Secondo Kais non furono Rosa e Olindo a commettere la strage, perché incompatibili per corporatura, preparazione fisica, velocità di esecuzione a quel tipo di mattanza di donne e uomini sgozzati: “Sono 5 persone, non una o due. Guardando Olindo e Rosa, non è possibile. La corporatura di Raffaella era abbastanza forte, non è facile buttarla giù per terra. Invece quei marocchini erano aggressivi per il modo in cui hanno tirato fuori i coltelli, io non me lo immaginavo per di più sono anche un atleta quindi so difendermi”.
Negli anni scorsi per tre volte la difesa di Rosa e Olindo ha chiesto alla Cassazione di poter analizzare i reperti rinvenuti sulla scena del crimine e nonostante tre decisioni favorevoli in tal senso, le Corti di Como e Brescia di volta in volta non hanno acconsentito a queste analisi.
E così per la quarta volta la difesa di Rosa e Olindo è tornata in Cassazione. “Purtroppo è arrivata una notizia contraria”, dice Fabio Schembri, l’avvocato di Rosa Bazzi e Olindo Romano. “Nel senso che c’è stato un rigetto che allo stato impedisce l’analisi di questi reperti, che sarebbe stato molto importante analizzare al fine di presentare insieme ad altri elementi la richiesta di riapertura del processo”.
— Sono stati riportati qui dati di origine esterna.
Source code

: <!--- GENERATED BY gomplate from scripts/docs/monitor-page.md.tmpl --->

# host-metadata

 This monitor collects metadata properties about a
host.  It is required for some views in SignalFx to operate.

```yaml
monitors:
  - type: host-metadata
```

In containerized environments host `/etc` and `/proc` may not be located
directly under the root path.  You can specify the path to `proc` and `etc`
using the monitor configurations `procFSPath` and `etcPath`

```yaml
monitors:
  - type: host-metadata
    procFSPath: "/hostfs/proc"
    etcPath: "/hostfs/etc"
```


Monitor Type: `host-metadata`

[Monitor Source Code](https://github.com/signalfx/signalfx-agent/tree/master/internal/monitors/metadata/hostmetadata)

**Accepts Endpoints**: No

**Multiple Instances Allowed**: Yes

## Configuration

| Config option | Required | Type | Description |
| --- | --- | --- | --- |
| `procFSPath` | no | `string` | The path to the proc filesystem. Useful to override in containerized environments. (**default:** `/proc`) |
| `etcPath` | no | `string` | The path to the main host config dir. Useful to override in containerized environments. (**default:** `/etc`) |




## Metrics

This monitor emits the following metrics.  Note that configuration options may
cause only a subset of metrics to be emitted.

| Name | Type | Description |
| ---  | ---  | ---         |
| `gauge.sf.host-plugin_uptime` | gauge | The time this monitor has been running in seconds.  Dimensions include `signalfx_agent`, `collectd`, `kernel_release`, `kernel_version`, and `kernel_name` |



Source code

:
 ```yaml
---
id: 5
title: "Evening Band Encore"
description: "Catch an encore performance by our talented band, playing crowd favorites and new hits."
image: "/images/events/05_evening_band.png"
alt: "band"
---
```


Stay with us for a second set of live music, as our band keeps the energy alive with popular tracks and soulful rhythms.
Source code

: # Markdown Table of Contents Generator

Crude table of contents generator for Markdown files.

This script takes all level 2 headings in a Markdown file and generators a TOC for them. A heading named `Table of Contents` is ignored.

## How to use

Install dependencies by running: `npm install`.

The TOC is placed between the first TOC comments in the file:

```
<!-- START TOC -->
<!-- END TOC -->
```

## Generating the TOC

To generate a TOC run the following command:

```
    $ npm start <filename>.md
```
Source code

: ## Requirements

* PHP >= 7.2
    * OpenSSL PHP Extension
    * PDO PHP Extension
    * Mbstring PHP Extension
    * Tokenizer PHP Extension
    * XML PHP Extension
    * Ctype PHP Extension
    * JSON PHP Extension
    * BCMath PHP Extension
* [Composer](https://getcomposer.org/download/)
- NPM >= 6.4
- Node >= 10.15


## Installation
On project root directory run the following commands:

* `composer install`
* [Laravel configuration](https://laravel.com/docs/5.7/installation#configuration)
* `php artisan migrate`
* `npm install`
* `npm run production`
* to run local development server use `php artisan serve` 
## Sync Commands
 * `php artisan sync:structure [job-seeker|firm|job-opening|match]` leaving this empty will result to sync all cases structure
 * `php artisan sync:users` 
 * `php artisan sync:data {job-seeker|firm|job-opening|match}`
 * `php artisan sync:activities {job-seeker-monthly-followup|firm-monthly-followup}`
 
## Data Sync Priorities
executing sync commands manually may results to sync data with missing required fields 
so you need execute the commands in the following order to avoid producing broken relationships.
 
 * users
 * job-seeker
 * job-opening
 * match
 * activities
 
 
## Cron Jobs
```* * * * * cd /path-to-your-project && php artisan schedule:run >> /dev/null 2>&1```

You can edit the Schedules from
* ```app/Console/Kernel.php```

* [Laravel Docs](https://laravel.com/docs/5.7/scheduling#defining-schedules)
Il ricorso è stato respinto, ma rimane ancora uno spiraglio riguardo alle motivazioni, non ancora pubblicate, che accompagneranno questa decisione. “Io mi auguro e spero che nella motivazione la Corte di Cassazione possa indicare una strada tramite la quale farci analizzare questi reperti”, continua Schembri.
Un’eventuale analisi dei reperti potrebbe risultare decisiva a rintracciare quel dna di Rosa e Olindo mai ritrovato sulla scena del crimine e buttare quindi via la chiave che rinchiude i due condannati oppure a individuare il dna di estranei, che farebbe pensare alla presenza di killer sconosciuti, e in questa eventualità a riaprire il caso.